Jakarta. Sejumlah aktivis, akademisi, dan praktisi tengah menggalang Petisi Keprihatinan Jakarta secara daring agar RUU Provinsi Daerah Khusus Jakarta (PDKJ) dibatalkan.
Petisi daring itu digagas oleh penulis, fotografer, akademisi, arsitek, perancang kota, aktivis prodemokrasi dan pegiat lingkungan hidup. Langkah ini adalah kelanjutan dari konferensi pers mereka saat menyampaikan maklumat keprihatinan di Kedai Tempo, Komunitas Utan Kayu, Jakarta Timur pada 22 Desember 2023 lalu.

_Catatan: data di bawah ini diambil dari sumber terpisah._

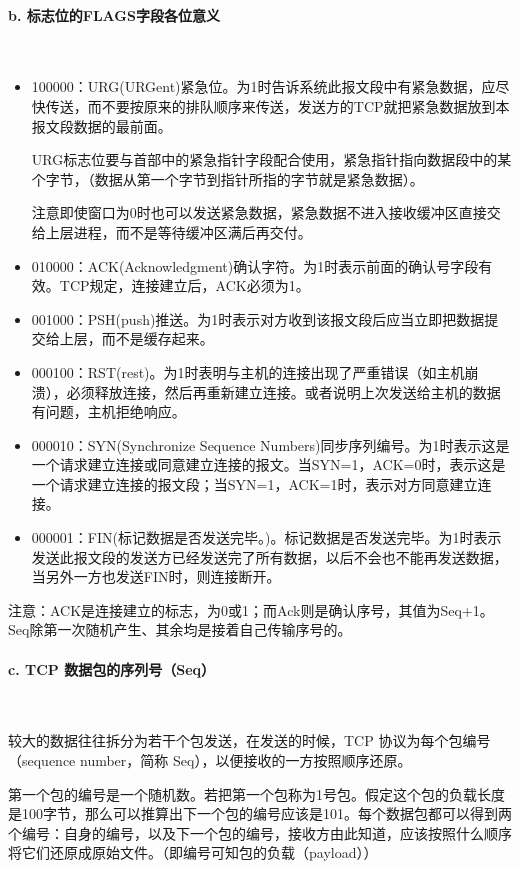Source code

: \documentclass[UTF8]{article}%
\begin{document}
\paragraph{b. 标志位的FLAGS字段各位意义}~{}

\begin{itemize}
    \item 100000：URG(URGent)紧急位。为1时告诉系统此报文段中有紧急数据，应尽快传送，而不要按原来的排队顺序来传送，发送方的TCP就把紧急数据放到本报文段数据的最前面。
    
    URG标志位要与首部中的紧急指针字段配合使用，紧急指针指向数据段中的某个字节，（数据从第一个字节到指针所指的字节就是紧急数据）。
    
    注意即使窗口为0时也可以发送紧急数据，紧急数据不进入接收缓冲区直接交给上层进程，而不是等待缓冲区满后再交付。

    \item 010000：ACK(Acknowledgment)确认字符。为1时表示前面的确认号字段有效。TCP规定，连接建立后，ACK必须为1。
    \item 001000：PSH(push)推送。为1时表示对方收到该报文段后应当立即把数据提交给上层，而不是缓存起来。
    \item 000100：RST(rest)。为1时表明与主机的连接出现了严重错误（如主机崩溃），必须释放连接，然后再重新建立连接。或者说明上次发送给主机的数据有问题，主机拒绝响应。
    \item 000010：SYN(Synchronize Sequence Numbers)同步序列编号。为1时表示这是一个请求建立连接或同意建立连接的报文。当SYN=1，ACK=0时，表示这是一个请求建立连接的报文段；当SYN=1，ACK=1时，表示对方同意建立连接。
    \item 000001：FIN(标记数据是否发送完毕。)。标记数据是否发送完毕。为1时表示发送此报文段的发送方已经发送完了所有数据，以后不会也不能再发送数据，当另外一方也发送FIN时，则连接断开。
\end{itemize}

注意：ACK是连接建立的标志，为0或1；而Ack则是确认序号，其值为Seq+1。Seq除第一次随机产生、其余均是接着自己传输序号的。

\paragraph{c. TCP 数据包的序列号（Seq）}~{}

较大的数据往往拆分为若干个包发送，在发送的时候，TCP 协议为每个包编号（sequence number，简称 Seq），以便接收的一方按照顺序还原。

第一个包的编号是一个随机数。若把第一个包称为1号包。假定这个包的负载长度是100字节，那么可以推算出下一个包的编号应该是101。每个数据包都可以得到两个编号：自身的编号，以及下一个包的编号，接收方由此知道，应该按照什么顺序将它们还原成原始文件。（即编号可知包的负载（payload））
\end{document}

Pasca konferensi pers tersebut, Andesha Hermintomo, Koordinator Kelompok Studi Dialokota, kembali mengabarkan kerugian-kerugian yang bakal dialami warga Jakarta termasuk warga Bogor, Depok, Tangerang, Bekasi, dan Cianjur jika RUU PDKJ disahkan. Menurutnya, dengan mengukuhkan kekuasaan absolut Presiden dalam menentukan Gubernur dan menjadikan Wakil Presiden sebagai pimpinan tertinggi dari Dewan Kawasan Aglomerasi maka pemerintah pusat bakal memiliki kendali penuh dalam mengelola Jakarta dan daerah-daerah sekitarnya.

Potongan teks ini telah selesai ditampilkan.